SHORT STORY
text by ANNA DUBOSC
artwork by SIRO CUGUSI
We knew each other somewhat, from here and there. We frequented the same places. We had probably spoken once or twice and then avoided each other, as if we had declared a mutual dislike, though we could easily have come to the opposite decision. There was nothing more to any of this. That’s how encounters were at the time. They were there at hand for you to tap into. You could set them in motion or not, believe in them or not.
At 30, I’d lost my taste for partying and stopped going out. I was 35 when our paths crossed again.
It happened one evening at the Max Linder cinema. I was alone and waiting in the lobby for the theater to open. Someone tapped me on the shoulder. I turned around, and it was him. I was surprised. More than surprised, I was moved, and I found that troubling. The gesture, his somewhat ironic smile, the way I’d prepped for no reason whatsoever that evening — it all seemed worked out to bring us together.
The theater was almost empty. We sat next to each other and chatted through the trailers. He was so familiar to me, yet the familiarity seemed shrouded in mystery, as in The Turn of the Screw when the two children pretend to be playing to fool the governess but are, in fact, communicating with the ghosts.
We left the cinema, and he walked me home. We spoke a bit about the film and went on from there. There was no subject — or rather, everything was the subject. I’d have been fascinated had he talked to me about dog turds. Every word, every inflection hit home, like a unique genetic sequence recombining. I couldn’t stop laughing. I was euphoric.

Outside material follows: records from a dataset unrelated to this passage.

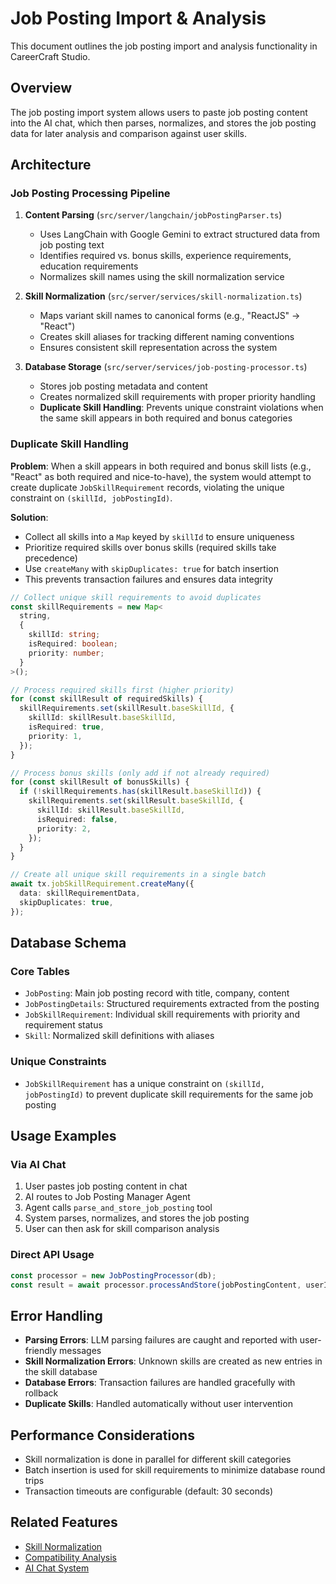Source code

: # Job Posting Import & Analysis

This document outlines the job posting import and analysis functionality in CareerCraft Studio.

## Overview

The job posting import system allows users to paste job posting content into the AI chat, which then parses, normalizes, and stores the job posting data for later analysis and comparison against user skills.

## Architecture

### Job Posting Processing Pipeline

1. **Content Parsing** (`src/server/langchain/jobPostingParser.ts`)

   - Uses LangChain with Google Gemini to extract structured data from job posting text
   - Identifies required vs. bonus skills, experience requirements, education requirements
   - Normalizes skill names using the skill normalization service

2. **Skill Normalization** (`src/server/services/skill-normalization.ts`)

   - Maps variant skill names to canonical forms (e.g., "ReactJS" → "React")
   - Creates skill aliases for tracking different naming conventions
   - Ensures consistent skill representation across the system

3. **Database Storage** (`src/server/services/job-posting-processor.ts`)
   - Stores job posting metadata and content
   - Creates normalized skill requirements with proper priority handling
   - **Duplicate Skill Handling**: Prevents unique constraint violations when the same skill appears in both required and bonus categories

### Duplicate Skill Handling

**Problem**: When a skill appears in both required and bonus skill lists (e.g., "React" as both required and nice-to-have), the system would attempt to create duplicate `JobSkillRequirement` records, violating the unique constraint on `(skillId, jobPostingId)`.

**Solution**:

- Collect all skills into a `Map` keyed by `skillId` to ensure uniqueness
- Prioritize required skills over bonus skills (required skills take precedence)
- Use `createMany` with `skipDuplicates: true` for batch insertion
- This prevents transaction failures and ensures data integrity

```typescript
// Collect unique skill requirements to avoid duplicates
const skillRequirements = new Map<
  string,
  {
    skillId: string;
    isRequired: boolean;
    priority: number;
  }
>();

// Process required skills first (higher priority)
for (const skillResult of requiredSkills) {
  skillRequirements.set(skillResult.baseSkillId, {
    skillId: skillResult.baseSkillId,
    isRequired: true,
    priority: 1,
  });
}

// Process bonus skills (only add if not already required)
for (const skillResult of bonusSkills) {
  if (!skillRequirements.has(skillResult.baseSkillId)) {
    skillRequirements.set(skillResult.baseSkillId, {
      skillId: skillResult.baseSkillId,
      isRequired: false,
      priority: 2,
    });
  }
}

// Create all unique skill requirements in a single batch
await tx.jobSkillRequirement.createMany({
  data: skillRequirementData,
  skipDuplicates: true,
});
```

## Database Schema

### Core Tables

- `JobPosting`: Main job posting record with title, company, content
- `JobPostingDetails`: Structured requirements extracted from the posting
- `JobSkillRequirement`: Individual skill requirements with priority and requirement status
- `Skill`: Normalized skill definitions with aliases

### Unique Constraints

- `JobSkillRequirement` has a unique constraint on `(skillId, jobPostingId)` to prevent duplicate skill requirements for the same job posting

## Usage Examples

### Via AI Chat

1. User pastes job posting content in chat
2. AI routes to Job Posting Manager Agent
3. Agent calls `parse_and_store_job_posting` tool
4. System parses, normalizes, and stores the job posting
5. User can then ask for skill comparison analysis

### Direct API Usage

```typescript
const processor = new JobPostingProcessor(db);
const result = await processor.processAndStore(jobPostingContent, userId);
```

## Error Handling

- **Parsing Errors**: LLM parsing failures are caught and reported with user-friendly messages
- **Skill Normalization Errors**: Unknown skills are created as new entries in the skill database
- **Database Errors**: Transaction failures are handled gracefully with rollback
- **Duplicate Skills**: Handled automatically without user intervention

## Performance Considerations

- Skill normalization is done in parallel for different skill categories
- Batch insertion is used for skill requirements to minimize database round trips
- Transaction timeouts are configurable (default: 30 seconds)

## Related Features

- [Skill Normalization](./skill-normalization.md)
- [Compatibility Analysis](./compatibility-analysis.md)
- [AI Chat System](./ai-chat.md)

He was having fun, too. “It’s crazy,” he said. “I’m so happy to see you. Why is that?”
We kept talking at my door. I looked at his face as he looked at mine, and it was magic. Then, suddenly, it was too much. I wanted to go inside, to be with him in my thoughts. “See you soon,” I said. He replied, “Yes, but not too soon.”
*
My boyfriend was already in bed. I woke him as I came into the room, and he asked how the movie was. “Bah, not great,” I said. “Go back to sleep.”
I ran through the whole evening in my head until my mind went blank.
I dreamed of him and, in the morning, sent him a message to tell him about the dream. He replied with something funny. I replied in kind, and on it went.
There was only him now. The world had shrunk to this new obsession of mine. I couldn’t do anything else anymore. My hands had stopped working. I couldn’t write, either, except to him. All my words were addressed to him. I had no words for anything else.
*
Three days after our encounter, he left for Tokyo on business. When he returned, I was in the countryside, then when I got back, I didn’t tell him right away. Strangely, I didn’t feel like seeing him. He lay at the center of all my thoughts, but I wouldn’t have interrupted a single one of those thoughts to be at his side.
He wasn’t in a hurry, either. When I finally let him know I was back, he didn’t react, and we kept writing to each other as if we lived miles apart.
We spent our days deciphering the episode at the cinema and the rare occasions when we’d met before, poring through our memories for signs of love, trying to pull words and meaning from a tale that, in fact, had no meaning. That was the beauty of it. The more ridiculous and small it was, the more we could fill the space inside.
Yet, he started to worry. Things were getting out of hand. We had to see each other again, even if things came crashing down. At least we’d know what we were about — it’d be real. But I already knew what it was about. The reality was what I felt. “Yes, but that’s not the extent of it,” he’d reply.
*
After a month of this, I finally gave in. We decided to meet at the Place de l’Odéon at 11 o’clock in the evening.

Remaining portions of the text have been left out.